[Given entries — start]

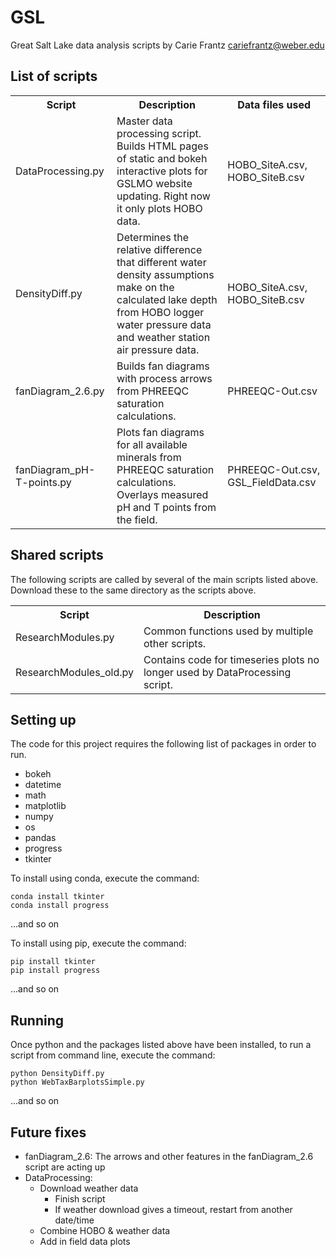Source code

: # GSL
Great Salt Lake data analysis scripts
by Carie Frantz cariefrantz@weber.edu

## List of scripts
<table>
<tr><th>Script</th><th>Description</th><th>Data files used</th></tr>
<tr><td>DataProcessing.py</td><td>Master data processing script. Builds HTML pages of static and bokeh interactive plots for GSLMO website updating. Right now it only plots HOBO data.</td><td>HOBO_SiteA.csv, HOBO_SiteB.csv</td></tr>
<tr><td>DensityDiff.py</td><td>Determines the relative difference that different water density assumptions make on the calculated lake depth from HOBO logger water pressure data and weather station air pressure data.</td><td>HOBO_SiteA.csv, HOBO_SiteB.csv</td></tr>
<tr><td>fanDiagram_2.6.py</td><td>Builds fan diagrams with process arrows from PHREEQC saturation calculations.</td><td>PHREEQC-Out.csv</td></tr>
<tr><td>fanDiagram_pH-T-points.py</td><td>Plots fan diagrams for all available minerals from PHREEQC saturation calculations. Overlays measured pH and T points from the field.</td><td>PHREEQC-Out.csv, GSL_FieldData.csv</td></tr>
</table>

## Shared scripts
The following scripts are called by several of the main scripts listed above. Download these to the same directory as the scripts above.
<table>
<tr><th>Script</th><th>Description</th></tr>
<tr><td>ResearchModules.py</td><td>Common functions used by multiple other scripts.</td></tr>
<tr><td>ResearchModules_old.py</td><td>Contains code for timeseries plots no longer used by DataProcessing script.</td></tr>
</table>

## Setting up
The code for this project requires the following list of packages in order to run.
<ul>
<li>bokeh</li>
<li>datetime</li>
<li>math</li>
<li>matplotlib</li>
<li>numpy</li>
<li>os</li>
<li>pandas</li>
<li>progress</li>
<li>tkinter</li>
</ul>

To install using conda, execute the command:

	conda install tkinter
	conda install progress
	
...and so on

To install using pip, execute the command:

	pip install tkinter
	pip install progress
	
...and so on

## Running
Once python and the packages listed above have been installed, to run a script from command line, execute the command:

	python DensityDiff.py
	python WebTaxBarplotsSimple.py
	
...and so on

## Future fixes
<ul>
<li>fanDiagram_2.6: The arrows and other features in the fanDiagram_2.6 script are acting up</li>
<li>DataProcessing:
  <ul>
  <li>Download weather data
    <ul>
    <li>Finish script</li>
	<li>If weather download gives a timeout, restart from another date/time</li>
	</ul>
	</li>
  <li>Combine HOBO & weather data</li>
  <li>Add in field data plots</li>
  </ul>
  </li>
</ul>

[Given entries — finish]

Work request
Return the entries exactly as given. Do not include pictures.

Answer below
Source code

: # GSL
Great Salt Lake data analysis scripts
by Carie Frantz cariefrantz@weber.edu

## List of scripts
<table>
<tr><th>Script</th><th>Description</th><th>Data files used</th></tr>
<tr><td>DataProcessing.py</td><td>Master data processing script. Builds HTML pages of static and bokeh interactive plots for GSLMO website updating. Right now it only plots HOBO data.</td><td>HOBO_SiteA.csv, HOBO_SiteB.csv</td></tr>
<tr><td>DensityDiff.py</td><td>Determines the relative difference that different water density assumptions make on the calculated lake depth from HOBO logger water pressure data and weather station air pressure data.</td><td>HOBO_SiteA.csv, HOBO_SiteB.csv</td></tr>
<tr><td>fanDiagram_2.6.py</td><td>Builds fan diagrams with process arrows from PHREEQC saturation calculations.</td><td>PHREEQC-Out.csv</td></tr>
<tr><td>fanDiagram_pH-T-points.py</td><td>Plots fan diagrams for all available minerals from PHREEQC saturation calculations. Overlays measured pH and T points from the field.</td><td>PHREEQC-Out.csv, GSL_FieldData.csv</td></tr>
</table>

## Shared scripts
The following scripts are called by several of the main scripts listed above. Download these to the same directory as the scripts above.
<table>
<tr><th>Script</th><th>Description</th></tr>
<tr><td>ResearchModules.py</td><td>Common functions used by multiple other scripts.</td></tr>
<tr><td>ResearchModules_old.py</td><td>Contains code for timeseries plots no longer used by DataProcessing script.</td></tr>
</table>

## Setting up
The code for this project requires the following list of packages in order to run.
<ul>
<li>bokeh</li>
<li>datetime</li>
<li>math</li>
<li>matplotlib</li>
<li>numpy</li>
<li>os</li>
<li>pandas</li>
<li>progress</li>
<li>tkinter</li>
</ul>

To install using conda, execute the command:

	conda install tkinter
	conda install progress
	
...and so on

To install using pip, execute the command:

	pip install tkinter
	pip install progress
	
...and so on

## Running
Once python and the packages listed above have been installed, to run a script from command line, execute the command:

	python DensityDiff.py
	python WebTaxBarplotsSimple.py
	
...and so on

## Future fixes
<ul>
<li>fanDiagram_2.6: The arrows and other features in the fanDiagram_2.6 script are acting up</li>
<li>DataProcessing:
  <ul>
  <li>Download weather data
    <ul>
    <li>Finish script</li>
	<li>If weather download gives a timeout, restart from another date/time</li>
	</ul>
	</li>
  <li>Combine HOBO & weather data</li>
  <li>Add in field data plots</li>
  </ul>
  </li>
</ul>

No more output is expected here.